[Stored data]

═══

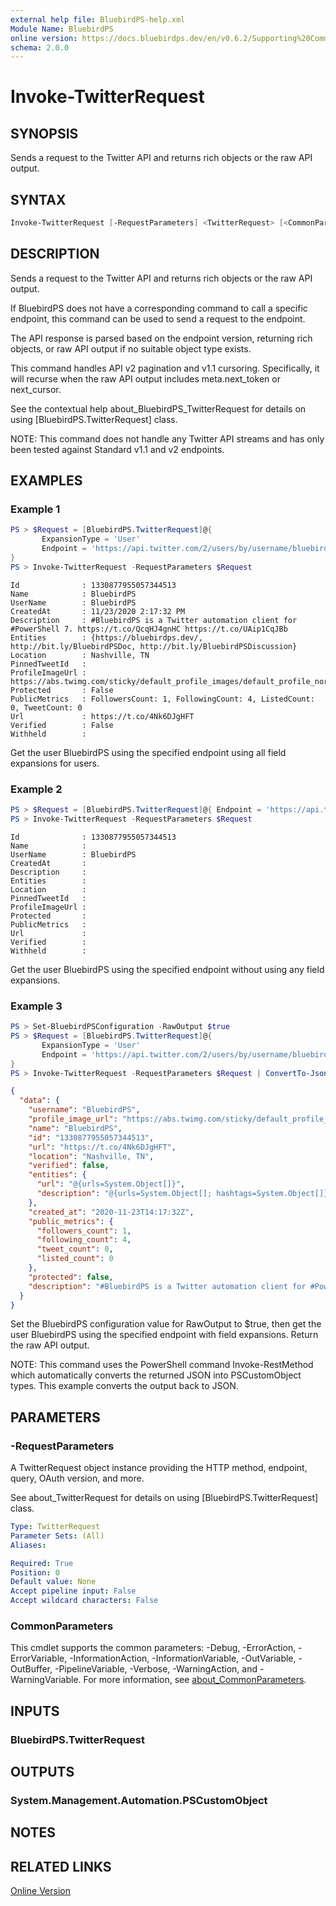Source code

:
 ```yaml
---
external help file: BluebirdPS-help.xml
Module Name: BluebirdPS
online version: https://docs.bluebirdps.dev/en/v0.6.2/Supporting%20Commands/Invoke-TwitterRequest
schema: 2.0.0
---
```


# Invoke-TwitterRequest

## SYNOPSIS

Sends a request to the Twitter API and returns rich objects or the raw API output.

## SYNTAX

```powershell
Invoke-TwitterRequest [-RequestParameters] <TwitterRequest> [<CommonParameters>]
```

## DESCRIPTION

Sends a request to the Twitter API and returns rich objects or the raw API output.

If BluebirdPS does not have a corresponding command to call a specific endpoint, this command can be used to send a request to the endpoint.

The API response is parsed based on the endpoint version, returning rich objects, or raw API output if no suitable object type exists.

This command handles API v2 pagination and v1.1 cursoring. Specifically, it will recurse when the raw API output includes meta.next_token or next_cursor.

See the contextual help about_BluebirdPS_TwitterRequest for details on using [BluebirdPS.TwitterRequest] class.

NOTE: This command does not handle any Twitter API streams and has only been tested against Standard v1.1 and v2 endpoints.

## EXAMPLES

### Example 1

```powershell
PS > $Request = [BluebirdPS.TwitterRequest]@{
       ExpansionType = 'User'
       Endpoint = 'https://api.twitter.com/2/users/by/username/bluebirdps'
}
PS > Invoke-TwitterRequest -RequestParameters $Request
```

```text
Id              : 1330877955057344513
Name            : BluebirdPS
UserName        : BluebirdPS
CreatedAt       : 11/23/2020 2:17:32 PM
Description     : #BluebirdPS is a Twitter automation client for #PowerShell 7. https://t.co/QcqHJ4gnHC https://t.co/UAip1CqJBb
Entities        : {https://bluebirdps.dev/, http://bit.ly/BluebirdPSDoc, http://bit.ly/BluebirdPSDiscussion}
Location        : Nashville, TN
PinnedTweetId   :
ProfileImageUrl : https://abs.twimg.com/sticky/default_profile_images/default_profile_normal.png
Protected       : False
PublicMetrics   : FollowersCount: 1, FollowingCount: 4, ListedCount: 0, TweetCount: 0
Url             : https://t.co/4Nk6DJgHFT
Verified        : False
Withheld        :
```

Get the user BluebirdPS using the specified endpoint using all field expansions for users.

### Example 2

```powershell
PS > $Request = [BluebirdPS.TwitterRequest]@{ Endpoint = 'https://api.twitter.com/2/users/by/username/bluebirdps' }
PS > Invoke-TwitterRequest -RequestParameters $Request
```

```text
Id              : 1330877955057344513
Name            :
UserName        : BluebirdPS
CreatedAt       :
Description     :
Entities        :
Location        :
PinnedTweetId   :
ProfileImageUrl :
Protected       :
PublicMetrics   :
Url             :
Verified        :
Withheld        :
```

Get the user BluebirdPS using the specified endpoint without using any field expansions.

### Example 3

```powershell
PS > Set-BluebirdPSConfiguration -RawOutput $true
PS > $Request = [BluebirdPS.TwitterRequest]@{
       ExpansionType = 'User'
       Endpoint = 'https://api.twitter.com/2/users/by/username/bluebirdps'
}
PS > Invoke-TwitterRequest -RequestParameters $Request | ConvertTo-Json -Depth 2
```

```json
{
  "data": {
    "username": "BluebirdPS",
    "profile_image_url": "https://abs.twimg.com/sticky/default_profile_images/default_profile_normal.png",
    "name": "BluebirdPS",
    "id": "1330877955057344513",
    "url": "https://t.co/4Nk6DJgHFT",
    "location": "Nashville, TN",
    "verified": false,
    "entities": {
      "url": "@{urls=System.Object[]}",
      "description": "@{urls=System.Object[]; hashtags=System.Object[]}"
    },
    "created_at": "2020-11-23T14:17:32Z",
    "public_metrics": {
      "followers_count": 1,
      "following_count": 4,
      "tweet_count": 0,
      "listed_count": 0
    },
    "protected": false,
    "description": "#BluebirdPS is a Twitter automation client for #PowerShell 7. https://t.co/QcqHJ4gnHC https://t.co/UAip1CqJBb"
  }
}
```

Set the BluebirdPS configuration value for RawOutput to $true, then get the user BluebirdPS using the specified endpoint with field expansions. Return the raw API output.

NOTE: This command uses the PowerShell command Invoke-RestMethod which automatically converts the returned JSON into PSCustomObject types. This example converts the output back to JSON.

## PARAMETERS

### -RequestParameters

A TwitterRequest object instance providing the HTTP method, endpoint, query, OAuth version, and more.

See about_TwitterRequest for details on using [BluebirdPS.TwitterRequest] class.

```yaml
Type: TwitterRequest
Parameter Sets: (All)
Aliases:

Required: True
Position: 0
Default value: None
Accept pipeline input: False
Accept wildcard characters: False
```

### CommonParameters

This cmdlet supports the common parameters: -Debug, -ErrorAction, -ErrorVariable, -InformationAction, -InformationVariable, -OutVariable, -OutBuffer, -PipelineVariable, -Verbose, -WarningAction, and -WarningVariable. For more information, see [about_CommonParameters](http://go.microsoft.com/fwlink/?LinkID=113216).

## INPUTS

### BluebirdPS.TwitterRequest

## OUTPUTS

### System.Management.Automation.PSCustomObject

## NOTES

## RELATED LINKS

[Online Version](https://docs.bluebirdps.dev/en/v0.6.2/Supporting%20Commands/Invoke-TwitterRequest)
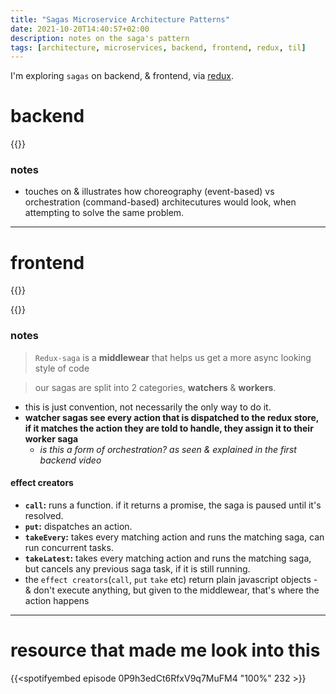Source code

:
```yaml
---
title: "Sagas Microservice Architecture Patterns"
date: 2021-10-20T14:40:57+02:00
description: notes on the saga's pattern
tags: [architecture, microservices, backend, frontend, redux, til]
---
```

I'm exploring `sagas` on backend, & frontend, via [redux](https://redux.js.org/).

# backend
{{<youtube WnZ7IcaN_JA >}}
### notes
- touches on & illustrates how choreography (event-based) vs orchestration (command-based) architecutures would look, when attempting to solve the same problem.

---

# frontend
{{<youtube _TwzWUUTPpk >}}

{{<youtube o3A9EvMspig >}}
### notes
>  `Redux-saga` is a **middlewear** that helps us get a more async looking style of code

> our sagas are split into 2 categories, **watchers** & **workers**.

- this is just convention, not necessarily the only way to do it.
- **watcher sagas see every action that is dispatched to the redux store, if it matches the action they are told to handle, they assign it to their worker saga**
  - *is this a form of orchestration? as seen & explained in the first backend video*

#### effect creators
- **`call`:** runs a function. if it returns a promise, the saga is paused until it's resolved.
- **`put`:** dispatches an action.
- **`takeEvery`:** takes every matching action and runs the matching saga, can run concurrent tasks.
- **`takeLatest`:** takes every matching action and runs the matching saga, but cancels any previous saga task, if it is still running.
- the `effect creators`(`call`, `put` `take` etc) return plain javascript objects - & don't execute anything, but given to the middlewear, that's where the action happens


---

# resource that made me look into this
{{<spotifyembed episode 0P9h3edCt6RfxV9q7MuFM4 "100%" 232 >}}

═══

About this exercise - Your copy of the records must be exact and must contain no pictures.

Written solution -
Source code

:
 ```yaml
---
external help file: BluebirdPS-help.xml
Module Name: BluebirdPS
online version: https://docs.bluebirdps.dev/en/v0.6.2/Supporting%20Commands/Invoke-TwitterRequest
schema: 2.0.0
---
```


# Invoke-TwitterRequest

## SYNOPSIS

Sends a request to the Twitter API and returns rich objects or the raw API output.

## SYNTAX

```powershell
Invoke-TwitterRequest [-RequestParameters] <TwitterRequest> [<CommonParameters>]
```

## DESCRIPTION

Sends a request to the Twitter API and returns rich objects or the raw API output.

If BluebirdPS does not have a corresponding command to call a specific endpoint, this command can be used to send a request to the endpoint.

The API response is parsed based on the endpoint version, returning rich objects, or raw API output if no suitable object type exists.

This command handles API v2 pagination and v1.1 cursoring. Specifically, it will recurse when the raw API output includes meta.next_token or next_cursor.

See the contextual help about_BluebirdPS_TwitterRequest for details on using [BluebirdPS.TwitterRequest] class.

NOTE: This command does not handle any Twitter API streams and has only been tested against Standard v1.1 and v2 endpoints.

## EXAMPLES

### Example 1

```powershell
PS > $Request = [BluebirdPS.TwitterRequest]@{
       ExpansionType = 'User'
       Endpoint = 'https://api.twitter.com/2/users/by/username/bluebirdps'
}
PS > Invoke-TwitterRequest -RequestParameters $Request
```

```text
Id              : 1330877955057344513
Name            : BluebirdPS
UserName        : BluebirdPS
CreatedAt       : 11/23/2020 2:17:32 PM
Description     : #BluebirdPS is a Twitter automation client for #PowerShell 7. https://t.co/QcqHJ4gnHC https://t.co/UAip1CqJBb
Entities        : {https://bluebirdps.dev/, http://bit.ly/BluebirdPSDoc, http://bit.ly/BluebirdPSDiscussion}
Location        : Nashville, TN
PinnedTweetId   :
ProfileImageUrl : https://abs.twimg.com/sticky/default_profile_images/default_profile_normal.png
Protected       : False
PublicMetrics   : FollowersCount: 1, FollowingCount: 4, ListedCount: 0, TweetCount: 0
Url             : https://t.co/4Nk6DJgHFT
Verified        : False
Withheld        :
```

Get the user BluebirdPS using the specified endpoint using all field expansions for users.

### Example 2

```powershell
PS > $Request = [BluebirdPS.TwitterRequest]@{ Endpoint = 'https://api.twitter.com/2/users/by/username/bluebirdps' }
PS > Invoke-TwitterRequest -RequestParameters $Request
```

```text
Id              : 1330877955057344513
Name            :
UserName        : BluebirdPS
CreatedAt       :
Description     :
Entities        :
Location        :
PinnedTweetId   :
ProfileImageUrl :
Protected       :
PublicMetrics   :
Url             :
Verified        :
Withheld        :
```

Get the user BluebirdPS using the specified endpoint without using any field expansions.

### Example 3

```powershell
PS > Set-BluebirdPSConfiguration -RawOutput $true
PS > $Request = [BluebirdPS.TwitterRequest]@{
       ExpansionType = 'User'
       Endpoint = 'https://api.twitter.com/2/users/by/username/bluebirdps'
}
PS > Invoke-TwitterRequest -RequestParameters $Request | ConvertTo-Json -Depth 2
```

```json
{
  "data": {
    "username": "BluebirdPS",
    "profile_image_url": "https://abs.twimg.com/sticky/default_profile_images/default_profile_normal.png",
    "name": "BluebirdPS",
    "id": "1330877955057344513",
    "url": "https://t.co/4Nk6DJgHFT",
    "location": "Nashville, TN",
    "verified": false,
    "entities": {
      "url": "@{urls=System.Object[]}",
      "description": "@{urls=System.Object[]; hashtags=System.Object[]}"
    },
    "created_at": "2020-11-23T14:17:32Z",
    "public_metrics": {
      "followers_count": 1,
      "following_count": 4,
      "tweet_count": 0,
      "listed_count": 0
    },
    "protected": false,
    "description": "#BluebirdPS is a Twitter automation client for #PowerShell 7. https://t.co/QcqHJ4gnHC https://t.co/UAip1CqJBb"
  }
}
```

Set the BluebirdPS configuration value for RawOutput to $true, then get the user BluebirdPS using the specified endpoint with field expansions. Return the raw API output.

NOTE: This command uses the PowerShell command Invoke-RestMethod which automatically converts the returned JSON into PSCustomObject types. This example converts the output back to JSON.

## PARAMETERS

### -RequestParameters

A TwitterRequest object instance providing the HTTP method, endpoint, query, OAuth version, and more.

See about_TwitterRequest for details on using [BluebirdPS.TwitterRequest] class.

```yaml
Type: TwitterRequest
Parameter Sets: (All)
Aliases:

Required: True
Position: 0
Default value: None
Accept pipeline input: False
Accept wildcard characters: False
```

### CommonParameters

This cmdlet supports the common parameters: -Debug, -ErrorAction, -ErrorVariable, -InformationAction, -InformationVariable, -OutVariable, -OutBuffer, -PipelineVariable, -Verbose, -WarningAction, and -WarningVariable. For more information, see [about_CommonParameters](http://go.microsoft.com/fwlink/?LinkID=113216).

## INPUTS

### BluebirdPS.TwitterRequest

## OUTPUTS

### System.Management.Automation.PSCustomObject

## NOTES

## RELATED LINKS

[Online Version](https://docs.bluebirdps.dev/en/v0.6.2/Supporting%20Commands/Invoke-TwitterRequest)
Source code

:
```yaml
---
title: "Sagas Microservice Architecture Patterns"
date: 2021-10-20T14:40:57+02:00
description: notes on the saga's pattern
tags: [architecture, microservices, backend, frontend, redux, til]
---
```

I'm exploring `sagas` on backend, & frontend, via [redux](https://redux.js.org/).

# backend
{{<youtube WnZ7IcaN_JA >}}
### notes
- touches on & illustrates how choreography (event-based) vs orchestration (command-based) architecutures would look, when attempting to solve the same problem.

---

# frontend
{{<youtube _TwzWUUTPpk >}}

{{<youtube o3A9EvMspig >}}
### notes
>  `Redux-saga` is a **middlewear** that helps us get a more async looking style of code

> our sagas are split into 2 categories, **watchers** & **workers**.

- this is just convention, not necessarily the only way to do it.
- **watcher sagas see every action that is dispatched to the redux store, if it matches the action they are told to handle, they assign it to their worker saga**
  - *is this a form of orchestration? as seen & explained in the first backend video*

#### effect creators
- **`call`:** runs a function. if it returns a promise, the saga is paused until it's resolved.
- **`put`:** dispatches an action.
- **`takeEvery`:** takes every matching action and runs the matching saga, can run concurrent tasks.
- **`takeLatest`:** takes every matching action and runs the matching saga, but cancels any previous saga task, if it is still running.
- the `effect creators`(`call`, `put` `take` etc) return plain javascript objects - & don't execute anything, but given to the middlewear, that's where the action happens


---

# resource that made me look into this
{{<spotifyembed episode 0P9h3edCt6RfxV9q7MuFM4 "100%" 232 >}}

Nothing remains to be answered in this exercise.